The world has been observing anniversaries of important signposts during the final phase of the Second World War, such as the Soviet forces’ entry into Berlin, and the Allies’ victory in Europe. These celebrations will continue till the middle of August when the anniversary of Japan’s surrender (after the indefensible use of atom bombs on the civilian population of Hiroshima and Nagasaki) will be observed.
This is an opportune moment to ascertain whether the victorious Allies’ gains have survived. The objective to replace the spineless League of Nations with a new organisation that could enforce peace according to the wishes of the victorious Allies — Britain, China, France, the Soviet Union and the United States — has largely been met. The final, and not the least significant, objective was to save the world from fascism. Here an attempt is made to show that fascism has survived, and that the powers that had recruited soldiers from across the globe to bury fascism forever have themselves been blinking at the various manifestations of this evil of evils.
The rule-maker among the three fascist states that comprised the Axis was the Nazi state established by Hitler’s National Socialist German Workers’ Party, over the debris of the idealists’ dream of the Weimar Republic. Although defeated in the First World War (1914-1919), Germany was one of the leading countries in the world in the 1930s. It had top scientists and occupied one of the highest places, if not the highest, in fiction writing, music, broadcasting and filmmaking. These distinctions became irrelevant when the people of Germany made a Faustian compact with Adolf Hitler, one of the most aggressive demagogues the world has ever known, and embraced Nazism.
This theory was used to capture the state and scrap the Weimar Constitution. Hitler’s party won a third of the seats in the first parliamentary election in 1933, the only relatively fair election that he won, and an ageing Paul von Hindenburg, as President, appointed Hitler as Chancellor. The latter lost no time after Hindenburg’s death in grabbing the President’s office and becoming the Führer (supreme leader). He exploited a fire in the Parliament building to set street thugs in brown shirts upon Communist and other Opposition parliamentarians (a tactic he probably learnt from senior fascist leader Benito Mussolini and his gang of Italian Black Shirts).
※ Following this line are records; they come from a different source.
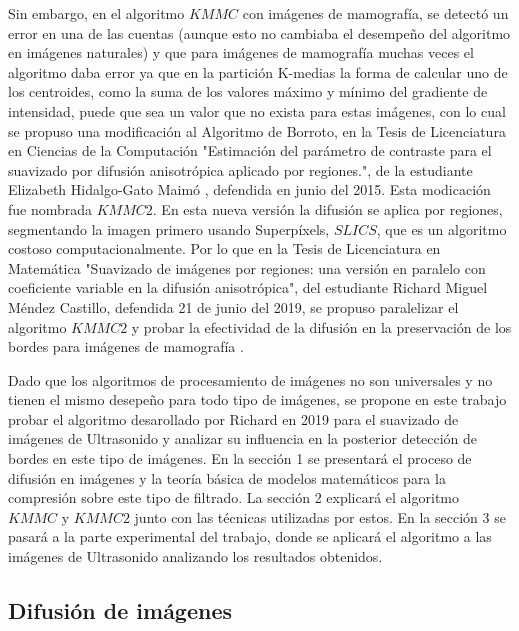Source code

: \documentclass[a4paper,10pt,twocolumn]{article}
\begin{document}
Sin embargo, en el algoritmo $KMMC$ con im\'agenes de mamograf\'ia, se detect\'o un error en una de las cuentas (aunque esto no cambiaba el desempe\~no del algoritmo en im\'agenes naturales) y que para im\'agenes de mamograf\'ia muchas veces el algoritmo daba error ya que en la partici\'on K-medias la forma de calcular uno de los centroides, como la suma de los valores m\'aximo y m\'inimo del gradiente de intensidad, puede que sea un valor que no exista para estas im\'agenes, con lo cual se propuso una modificaci\'on al Algoritmo de Borroto, en la Tesis de Licenciatura en Ciencias de la Computaci\'on "Estimaci\'on del par\'ametro de contraste para el suavizado por difusi\'on anisotr\'opica aplicado por regiones.", de la estudiante Elizabeth Hidalgo-Gato Maim\'o \cite{hidalgo}, defendida en junio del 2015. Esta modicaci\'on fue nombrada $KMMC2$. En esta nueva versi\'on la difusi\'on se aplica por regiones, segmentando la imagen primero usando Superp\'ixels, $SLICS$, que es un algoritmo costoso computacionalmente. Por lo que en la Tesis de Licenciatura en Matem\'atica "Suavizado de im\'agenes por regiones: una versi\'on en paralelo con coeficiente variable en la difusi\'on anisotr\'opica", del estudiante Richard Miguel M\'endez Castillo, defendida 21 de junio del 2019, se propuso paralelizar el algoritmo $KMMC2$ y probar la efectividad de la difusi\'on en la preservaci\'on de los bordes para im\'agenes de mamograf\'ia \cite{richard}.

Dado que los algoritmos de procesamiento de im\'agenes no son universales y no tienen el mismo desepe\~no para todo tipo de im\'agenes, se propone en este trabajo probar el algoritmo desarollado por Richard en 2019 para el suavizado de im\'agenes de Ultrasonido y analizar su influencia en la posterior detecci\'on de bordes en este tipo de im\'agenes. En la secci\'on 1 se presentar\'a el proceso de difusi\'on en im\'agenes y la teor\'ia b\'asica de modelos matem\'aticos para la compresi\'on sobre este tipo de filtrado. La secci\'on 2 explicar\'a el algoritmo $KMMC$ y $KMMC2$ junto con las t\'ecnicas utilizadas por estos. En la secci\'on 3 se pasar\'a a la parte experimental del trabajo, donde se aplicar\'a el algoritmo a las im\'agenes de Ultrasonido analizando los resultados obtenidos.

\subsection{Difusi\'on de im\'agenes}\label{sec:difusion_imagenes}
\end{document}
The fire was also used to open the first concentration camp for Jews and make laws to decimate all other political parties, destroy the federal structure of the state and bring units, especially those ruled by other parties, under the central commissars, and establish a highly centralised one-party rule. The Nazi military machine swallowed Austria and encroached on the lands of Czechoslovakia and Poland. Finally, Hitler started the most horrible war in history by invading Poland on September 1, 1939. This war cost humankind millions of lives, including the flower of German youth, as in the final phase of hostilities on German soil children aged 13 or 14 were recruited to defend the Führer’s follies. Similar tactics were used by Mussolini and Hideki Tojo to establish fascist regimes in Italy and Japan.
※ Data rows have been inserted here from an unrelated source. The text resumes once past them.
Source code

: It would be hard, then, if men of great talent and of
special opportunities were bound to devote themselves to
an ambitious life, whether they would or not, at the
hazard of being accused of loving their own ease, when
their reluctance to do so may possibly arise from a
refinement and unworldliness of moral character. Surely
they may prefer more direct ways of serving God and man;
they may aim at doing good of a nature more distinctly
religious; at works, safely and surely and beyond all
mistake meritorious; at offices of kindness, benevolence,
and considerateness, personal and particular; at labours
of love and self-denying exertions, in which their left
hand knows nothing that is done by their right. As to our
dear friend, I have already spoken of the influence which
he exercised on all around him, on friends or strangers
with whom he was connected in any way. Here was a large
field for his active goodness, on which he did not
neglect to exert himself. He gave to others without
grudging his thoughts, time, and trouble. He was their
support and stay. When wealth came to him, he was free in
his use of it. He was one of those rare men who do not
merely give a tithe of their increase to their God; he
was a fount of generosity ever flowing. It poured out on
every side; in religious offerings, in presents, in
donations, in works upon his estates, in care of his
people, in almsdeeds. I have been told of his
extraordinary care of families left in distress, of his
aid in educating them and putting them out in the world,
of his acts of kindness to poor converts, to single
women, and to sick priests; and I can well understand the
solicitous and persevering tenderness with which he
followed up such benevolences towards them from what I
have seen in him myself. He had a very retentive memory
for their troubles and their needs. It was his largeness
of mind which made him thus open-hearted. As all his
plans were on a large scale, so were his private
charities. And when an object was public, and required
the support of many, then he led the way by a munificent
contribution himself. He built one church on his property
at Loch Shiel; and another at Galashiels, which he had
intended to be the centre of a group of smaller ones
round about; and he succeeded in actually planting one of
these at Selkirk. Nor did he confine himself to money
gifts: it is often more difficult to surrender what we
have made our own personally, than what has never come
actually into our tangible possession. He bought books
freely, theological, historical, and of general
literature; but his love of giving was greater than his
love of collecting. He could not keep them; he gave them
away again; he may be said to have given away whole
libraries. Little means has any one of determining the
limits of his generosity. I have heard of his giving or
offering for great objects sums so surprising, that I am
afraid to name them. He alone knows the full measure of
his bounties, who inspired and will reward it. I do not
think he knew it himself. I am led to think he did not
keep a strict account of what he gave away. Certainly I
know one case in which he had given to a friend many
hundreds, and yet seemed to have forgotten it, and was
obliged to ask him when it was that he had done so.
Fascism appeared in the newly independent countries whose leaders failed to govern democratically and established authoritarian regimes before being booted out of power. A number of states have used fascistic methods to crush democratic opposition through violence and laws that offended against the basic norms of justice.
In most cases these states have received support from the advanced Western powers or have received tips for authoritarian rule from the latter’s post 9/11 legislation. These trends will continue until justice-loving people respond effectively to any signs of creeping fascism and undertake to defend basic freedoms, the rule of law and representative governance, and keep a constant vigil. No explanation is needed to establish the need to fight fascism because this pernicious system deprives the people of their right to participation in their government, establishes one-party rule that makes fair elections impossible, reduces elected bodies to ineffective chat shops, places the government at the mercy of a cult figure, exposes the state to all the hazards of rule without consensus, distorts principles of law and justice, and turns citizens into morons.